Usage
ATH Drawdown Usage

The indicator computes ATH from the first bar in view—then choose whether ATH should reference Close (more conservative) or High (includes wicks). Keep the study in its own pane (overlay = false) for a clean read.
If you prefer a smoother curve, apply a small EMA length to the drawdown percentage (for example 3–8) to emphasize regime shifts; set smoothing to 0 to view the raw series. Turn on the gridlines at −20%, −40%, −60%, and −80% to create intuitive risk bands, and use the built-in table to monitor the latest drawdown value at a glance.
To get proactive signals, enable the “Alert 70–80%” option and create an alert on the condition “Drawdown between 70% and 80%,” set to Once per bar close on your anchor timeframe. If notifications feel noisy, step up the timeframe or add a touch more smoothing; the default alert message is “ATH Drawdown is between 70% and 80%.”

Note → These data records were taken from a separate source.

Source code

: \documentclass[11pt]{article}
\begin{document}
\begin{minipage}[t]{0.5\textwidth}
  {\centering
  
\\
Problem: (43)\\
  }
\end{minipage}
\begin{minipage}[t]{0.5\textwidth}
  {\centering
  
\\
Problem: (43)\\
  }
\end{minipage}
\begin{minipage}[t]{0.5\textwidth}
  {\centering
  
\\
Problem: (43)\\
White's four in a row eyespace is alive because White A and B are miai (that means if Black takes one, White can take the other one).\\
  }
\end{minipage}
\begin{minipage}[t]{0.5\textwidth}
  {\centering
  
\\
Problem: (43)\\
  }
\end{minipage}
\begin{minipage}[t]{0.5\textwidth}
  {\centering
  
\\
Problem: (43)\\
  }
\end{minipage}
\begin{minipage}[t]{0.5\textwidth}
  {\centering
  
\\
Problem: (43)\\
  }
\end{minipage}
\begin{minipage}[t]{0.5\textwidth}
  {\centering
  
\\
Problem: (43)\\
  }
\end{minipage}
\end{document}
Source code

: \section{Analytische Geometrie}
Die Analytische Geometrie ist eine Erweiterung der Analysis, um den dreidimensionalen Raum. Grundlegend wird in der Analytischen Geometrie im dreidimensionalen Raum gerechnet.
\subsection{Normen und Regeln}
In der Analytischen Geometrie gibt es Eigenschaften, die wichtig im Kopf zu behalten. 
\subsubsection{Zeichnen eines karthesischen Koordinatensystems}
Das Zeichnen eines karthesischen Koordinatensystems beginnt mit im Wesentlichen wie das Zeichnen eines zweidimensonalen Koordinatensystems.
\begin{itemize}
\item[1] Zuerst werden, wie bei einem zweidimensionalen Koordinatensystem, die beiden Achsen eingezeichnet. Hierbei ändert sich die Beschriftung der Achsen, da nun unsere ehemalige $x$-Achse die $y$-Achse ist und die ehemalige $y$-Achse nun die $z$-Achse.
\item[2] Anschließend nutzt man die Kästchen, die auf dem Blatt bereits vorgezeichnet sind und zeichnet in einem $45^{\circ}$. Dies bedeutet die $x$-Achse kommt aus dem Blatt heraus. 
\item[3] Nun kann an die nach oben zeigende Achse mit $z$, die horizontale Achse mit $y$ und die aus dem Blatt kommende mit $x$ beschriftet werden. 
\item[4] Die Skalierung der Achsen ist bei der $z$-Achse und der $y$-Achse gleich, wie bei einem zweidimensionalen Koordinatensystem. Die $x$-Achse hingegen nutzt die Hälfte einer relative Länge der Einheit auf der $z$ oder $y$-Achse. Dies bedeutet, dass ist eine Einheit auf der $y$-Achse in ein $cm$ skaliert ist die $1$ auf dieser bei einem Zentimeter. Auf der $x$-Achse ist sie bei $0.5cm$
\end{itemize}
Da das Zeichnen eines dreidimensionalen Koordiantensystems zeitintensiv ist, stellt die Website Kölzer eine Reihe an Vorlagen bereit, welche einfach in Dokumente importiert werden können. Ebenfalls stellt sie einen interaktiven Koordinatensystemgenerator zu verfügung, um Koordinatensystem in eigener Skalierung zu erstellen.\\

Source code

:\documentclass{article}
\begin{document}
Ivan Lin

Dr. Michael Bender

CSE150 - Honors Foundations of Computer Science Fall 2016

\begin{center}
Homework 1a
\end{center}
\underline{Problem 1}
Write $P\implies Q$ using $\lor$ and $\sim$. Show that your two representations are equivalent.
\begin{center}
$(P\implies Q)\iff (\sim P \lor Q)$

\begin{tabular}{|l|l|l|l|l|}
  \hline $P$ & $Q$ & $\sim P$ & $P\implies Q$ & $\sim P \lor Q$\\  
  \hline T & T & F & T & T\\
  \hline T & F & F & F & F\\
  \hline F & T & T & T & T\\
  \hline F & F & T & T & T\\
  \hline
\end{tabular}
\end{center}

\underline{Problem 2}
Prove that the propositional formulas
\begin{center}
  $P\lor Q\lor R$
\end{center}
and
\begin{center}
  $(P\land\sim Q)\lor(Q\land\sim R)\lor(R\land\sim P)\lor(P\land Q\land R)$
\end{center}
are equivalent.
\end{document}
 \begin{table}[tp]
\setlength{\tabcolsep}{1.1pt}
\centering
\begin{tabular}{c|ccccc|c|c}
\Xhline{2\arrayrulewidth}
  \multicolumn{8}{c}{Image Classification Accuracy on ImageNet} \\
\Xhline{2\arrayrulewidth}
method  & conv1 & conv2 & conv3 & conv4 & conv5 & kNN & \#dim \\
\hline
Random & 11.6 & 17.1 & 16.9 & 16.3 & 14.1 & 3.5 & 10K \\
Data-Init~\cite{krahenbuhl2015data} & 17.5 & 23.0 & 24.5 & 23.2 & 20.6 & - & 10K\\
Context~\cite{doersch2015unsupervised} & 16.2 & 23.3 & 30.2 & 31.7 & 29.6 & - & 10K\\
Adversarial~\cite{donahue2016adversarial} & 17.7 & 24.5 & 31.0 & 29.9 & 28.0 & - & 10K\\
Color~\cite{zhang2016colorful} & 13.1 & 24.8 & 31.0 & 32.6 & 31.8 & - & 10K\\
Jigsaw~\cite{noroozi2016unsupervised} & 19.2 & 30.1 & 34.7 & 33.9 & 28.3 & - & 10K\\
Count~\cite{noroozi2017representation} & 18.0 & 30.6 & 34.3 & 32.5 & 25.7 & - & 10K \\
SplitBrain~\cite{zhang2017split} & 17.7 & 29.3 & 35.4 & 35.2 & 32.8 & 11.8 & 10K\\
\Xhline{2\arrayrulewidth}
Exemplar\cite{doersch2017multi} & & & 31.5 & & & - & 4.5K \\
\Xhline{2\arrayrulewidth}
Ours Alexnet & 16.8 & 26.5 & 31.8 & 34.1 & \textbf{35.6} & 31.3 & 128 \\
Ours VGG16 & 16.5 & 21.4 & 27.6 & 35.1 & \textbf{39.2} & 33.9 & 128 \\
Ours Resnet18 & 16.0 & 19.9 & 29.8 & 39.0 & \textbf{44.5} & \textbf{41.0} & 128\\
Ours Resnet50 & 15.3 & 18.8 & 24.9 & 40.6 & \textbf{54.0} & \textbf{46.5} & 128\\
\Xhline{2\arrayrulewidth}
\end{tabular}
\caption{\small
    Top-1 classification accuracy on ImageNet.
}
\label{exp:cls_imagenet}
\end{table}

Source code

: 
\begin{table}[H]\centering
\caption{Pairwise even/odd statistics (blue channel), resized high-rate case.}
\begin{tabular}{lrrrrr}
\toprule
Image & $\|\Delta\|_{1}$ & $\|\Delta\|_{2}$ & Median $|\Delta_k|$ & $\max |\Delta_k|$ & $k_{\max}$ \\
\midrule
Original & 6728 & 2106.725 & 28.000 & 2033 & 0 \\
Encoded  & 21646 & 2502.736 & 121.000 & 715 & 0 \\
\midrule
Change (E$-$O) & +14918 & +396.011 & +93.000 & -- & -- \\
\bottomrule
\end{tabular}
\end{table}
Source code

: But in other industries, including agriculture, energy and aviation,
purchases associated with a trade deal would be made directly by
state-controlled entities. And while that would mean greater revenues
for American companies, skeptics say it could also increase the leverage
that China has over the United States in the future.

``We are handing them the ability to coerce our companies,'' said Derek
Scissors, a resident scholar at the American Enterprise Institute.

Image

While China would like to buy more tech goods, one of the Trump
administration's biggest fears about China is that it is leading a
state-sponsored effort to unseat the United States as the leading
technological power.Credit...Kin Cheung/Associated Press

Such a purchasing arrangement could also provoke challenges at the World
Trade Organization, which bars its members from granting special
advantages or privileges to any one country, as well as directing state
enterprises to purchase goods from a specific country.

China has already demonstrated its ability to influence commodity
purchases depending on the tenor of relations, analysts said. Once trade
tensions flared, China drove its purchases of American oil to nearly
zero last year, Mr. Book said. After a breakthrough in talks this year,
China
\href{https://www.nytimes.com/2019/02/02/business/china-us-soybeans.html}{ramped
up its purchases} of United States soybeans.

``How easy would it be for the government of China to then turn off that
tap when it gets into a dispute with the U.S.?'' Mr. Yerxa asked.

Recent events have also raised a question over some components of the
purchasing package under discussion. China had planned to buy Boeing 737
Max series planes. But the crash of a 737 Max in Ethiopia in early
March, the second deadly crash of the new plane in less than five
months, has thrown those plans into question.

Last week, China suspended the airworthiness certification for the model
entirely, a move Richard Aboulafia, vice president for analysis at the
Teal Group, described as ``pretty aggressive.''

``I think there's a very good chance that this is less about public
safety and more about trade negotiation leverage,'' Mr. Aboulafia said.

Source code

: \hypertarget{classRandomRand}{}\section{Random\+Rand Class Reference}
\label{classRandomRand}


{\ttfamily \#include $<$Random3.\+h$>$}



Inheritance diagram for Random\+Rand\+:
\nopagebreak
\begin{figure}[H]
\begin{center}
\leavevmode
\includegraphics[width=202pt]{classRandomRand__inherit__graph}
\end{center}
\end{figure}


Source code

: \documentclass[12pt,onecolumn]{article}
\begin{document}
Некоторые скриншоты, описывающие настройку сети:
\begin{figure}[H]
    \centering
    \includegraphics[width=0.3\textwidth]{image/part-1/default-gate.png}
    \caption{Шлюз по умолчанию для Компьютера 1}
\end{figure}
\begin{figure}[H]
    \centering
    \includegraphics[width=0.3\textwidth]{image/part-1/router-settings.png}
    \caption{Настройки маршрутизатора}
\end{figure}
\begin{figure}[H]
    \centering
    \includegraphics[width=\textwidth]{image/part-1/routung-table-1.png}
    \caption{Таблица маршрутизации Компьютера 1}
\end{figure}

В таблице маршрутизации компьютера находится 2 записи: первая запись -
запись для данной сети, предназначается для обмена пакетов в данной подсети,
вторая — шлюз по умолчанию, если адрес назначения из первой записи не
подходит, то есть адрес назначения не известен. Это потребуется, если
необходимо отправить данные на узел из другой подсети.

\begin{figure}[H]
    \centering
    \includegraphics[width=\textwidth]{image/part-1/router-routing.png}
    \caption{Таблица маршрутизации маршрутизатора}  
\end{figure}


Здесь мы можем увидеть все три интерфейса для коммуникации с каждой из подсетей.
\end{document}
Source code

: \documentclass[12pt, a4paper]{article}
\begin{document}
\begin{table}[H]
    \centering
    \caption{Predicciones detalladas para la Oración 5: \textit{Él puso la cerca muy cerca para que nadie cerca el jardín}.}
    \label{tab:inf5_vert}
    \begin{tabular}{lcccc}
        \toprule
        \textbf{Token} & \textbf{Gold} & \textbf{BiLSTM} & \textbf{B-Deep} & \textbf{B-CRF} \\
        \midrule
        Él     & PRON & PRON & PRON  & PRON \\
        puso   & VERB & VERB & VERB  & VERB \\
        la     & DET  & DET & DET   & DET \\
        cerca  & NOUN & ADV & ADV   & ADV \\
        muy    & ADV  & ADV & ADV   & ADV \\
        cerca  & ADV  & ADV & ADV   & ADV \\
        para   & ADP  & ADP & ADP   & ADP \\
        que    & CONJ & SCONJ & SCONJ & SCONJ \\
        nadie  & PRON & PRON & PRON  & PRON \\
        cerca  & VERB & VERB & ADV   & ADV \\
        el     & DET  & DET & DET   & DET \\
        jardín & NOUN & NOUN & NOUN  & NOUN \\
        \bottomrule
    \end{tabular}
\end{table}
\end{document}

For practical workflows, treat weekly or daily charts with light smoothing as a cycle map (near 0% suggests late expansion; below −60% reflects deep retrace); build DCA ladders by committing to accumulate below a chosen band (e.g., −60%) and overweight near capitulation (−70% to −80%); compare multiple symbols side by side to see which assets are early vs. late in their cycles; and gate reversal setups so they’re only considered once drawdown sits beneath your threshold and market structure agrees.
Note that switching symbols or loading more history can reveal an earlier or higher ATH and slightly shift the drawdown baseline; for consistency, use data sources with the most complete history available.